» **Work task**: Return every record below exactly as written, but leave out the pictures.

(Source records begins)

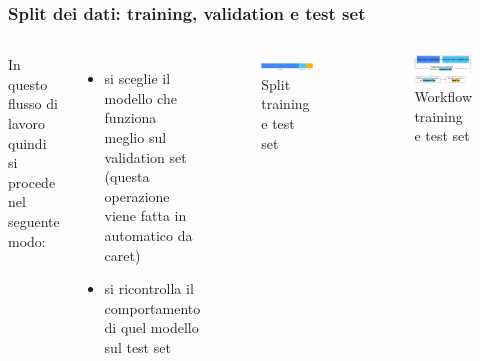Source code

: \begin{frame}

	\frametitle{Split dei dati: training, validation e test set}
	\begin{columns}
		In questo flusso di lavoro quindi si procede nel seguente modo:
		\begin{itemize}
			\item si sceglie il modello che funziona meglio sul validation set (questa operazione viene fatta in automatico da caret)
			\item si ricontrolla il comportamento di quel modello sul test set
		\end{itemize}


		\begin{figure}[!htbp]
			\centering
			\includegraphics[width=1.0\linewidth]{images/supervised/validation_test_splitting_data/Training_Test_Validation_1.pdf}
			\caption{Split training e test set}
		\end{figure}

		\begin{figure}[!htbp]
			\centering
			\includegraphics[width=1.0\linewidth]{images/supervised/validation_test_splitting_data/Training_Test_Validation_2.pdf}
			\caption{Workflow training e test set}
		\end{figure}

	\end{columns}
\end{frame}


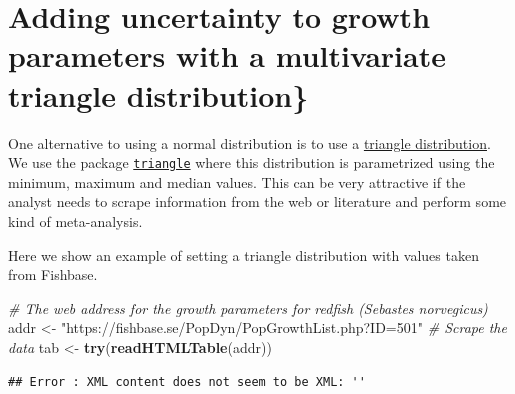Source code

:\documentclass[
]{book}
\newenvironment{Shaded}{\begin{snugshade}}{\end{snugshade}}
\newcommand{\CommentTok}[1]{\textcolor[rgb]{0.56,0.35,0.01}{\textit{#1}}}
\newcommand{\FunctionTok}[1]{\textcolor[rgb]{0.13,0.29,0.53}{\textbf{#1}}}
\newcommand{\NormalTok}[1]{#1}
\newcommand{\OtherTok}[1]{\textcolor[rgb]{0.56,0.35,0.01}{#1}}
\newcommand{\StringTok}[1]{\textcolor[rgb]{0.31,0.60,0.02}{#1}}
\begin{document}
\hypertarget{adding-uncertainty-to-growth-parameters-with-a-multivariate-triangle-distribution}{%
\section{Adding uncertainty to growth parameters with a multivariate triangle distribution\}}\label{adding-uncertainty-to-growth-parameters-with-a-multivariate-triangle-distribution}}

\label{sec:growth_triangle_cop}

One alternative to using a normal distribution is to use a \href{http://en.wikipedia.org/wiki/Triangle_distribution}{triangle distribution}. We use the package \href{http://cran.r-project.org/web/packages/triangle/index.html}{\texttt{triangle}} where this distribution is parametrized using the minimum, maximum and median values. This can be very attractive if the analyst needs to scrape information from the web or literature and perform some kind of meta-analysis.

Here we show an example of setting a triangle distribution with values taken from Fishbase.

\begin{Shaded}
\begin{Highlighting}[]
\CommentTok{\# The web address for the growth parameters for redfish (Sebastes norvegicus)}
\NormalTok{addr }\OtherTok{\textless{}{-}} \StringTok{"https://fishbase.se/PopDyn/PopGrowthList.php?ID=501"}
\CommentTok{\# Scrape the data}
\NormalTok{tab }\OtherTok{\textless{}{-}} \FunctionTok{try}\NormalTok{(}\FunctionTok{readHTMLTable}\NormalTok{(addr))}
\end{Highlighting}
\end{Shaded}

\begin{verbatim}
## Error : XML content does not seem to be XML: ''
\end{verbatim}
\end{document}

(Source records ends)

» **Solution for this exercise**:
Source code

: \begin{frame}

	\frametitle{Split dei dati: training, validation e test set}
	\begin{columns}
		In questo flusso di lavoro quindi si procede nel seguente modo:
		\begin{itemize}
			\item si sceglie il modello che funziona meglio sul validation set (questa operazione viene fatta in automatico da caret)
			\item si ricontrolla il comportamento di quel modello sul test set
		\end{itemize}


		\begin{figure}[!htbp]
			\centering
			\includegraphics[width=1.0\linewidth]{images/supervised/validation_test_splitting_data/Training_Test_Validation_1.pdf}
			\caption{Split training e test set}
		\end{figure}

		\begin{figure}[!htbp]
			\centering
			\includegraphics[width=1.0\linewidth]{images/supervised/validation_test_splitting_data/Training_Test_Validation_2.pdf}
			\caption{Workflow training e test set}
		\end{figure}

	\end{columns}
\end{frame}


Source code

:\documentclass[
]{book}
\newenvironment{Shaded}{\begin{snugshade}}{\end{snugshade}}
\newcommand{\CommentTok}[1]{\textcolor[rgb]{0.56,0.35,0.01}{\textit{#1}}}
\newcommand{\FunctionTok}[1]{\textcolor[rgb]{0.13,0.29,0.53}{\textbf{#1}}}
\newcommand{\NormalTok}[1]{#1}
\newcommand{\OtherTok}[1]{\textcolor[rgb]{0.56,0.35,0.01}{#1}}
\newcommand{\StringTok}[1]{\textcolor[rgb]{0.31,0.60,0.02}{#1}}
\begin{document}
\hypertarget{adding-uncertainty-to-growth-parameters-with-a-multivariate-triangle-distribution}{%
\section{Adding uncertainty to growth parameters with a multivariate triangle distribution\}}\label{adding-uncertainty-to-growth-parameters-with-a-multivariate-triangle-distribution}}

\label{sec:growth_triangle_cop}

One alternative to using a normal distribution is to use a \href{http://en.wikipedia.org/wiki/Triangle_distribution}{triangle distribution}. We use the package \href{http://cran.r-project.org/web/packages/triangle/index.html}{\texttt{triangle}} where this distribution is parametrized using the minimum, maximum and median values. This can be very attractive if the analyst needs to scrape information from the web or literature and perform some kind of meta-analysis.

Here we show an example of setting a triangle distribution with values taken from Fishbase.

\begin{Shaded}
\begin{Highlighting}[]
\CommentTok{\# The web address for the growth parameters for redfish (Sebastes norvegicus)}
\NormalTok{addr }\OtherTok{\textless{}{-}} \StringTok{"https://fishbase.se/PopDyn/PopGrowthList.php?ID=501"}
\CommentTok{\# Scrape the data}
\NormalTok{tab }\OtherTok{\textless{}{-}} \FunctionTok{try}\NormalTok{(}\FunctionTok{readHTMLTable}\NormalTok{(addr))}
\end{Highlighting}
\end{Shaded}

\begin{verbatim}
## Error : XML content does not seem to be XML: ''
\end{verbatim}
\end{document}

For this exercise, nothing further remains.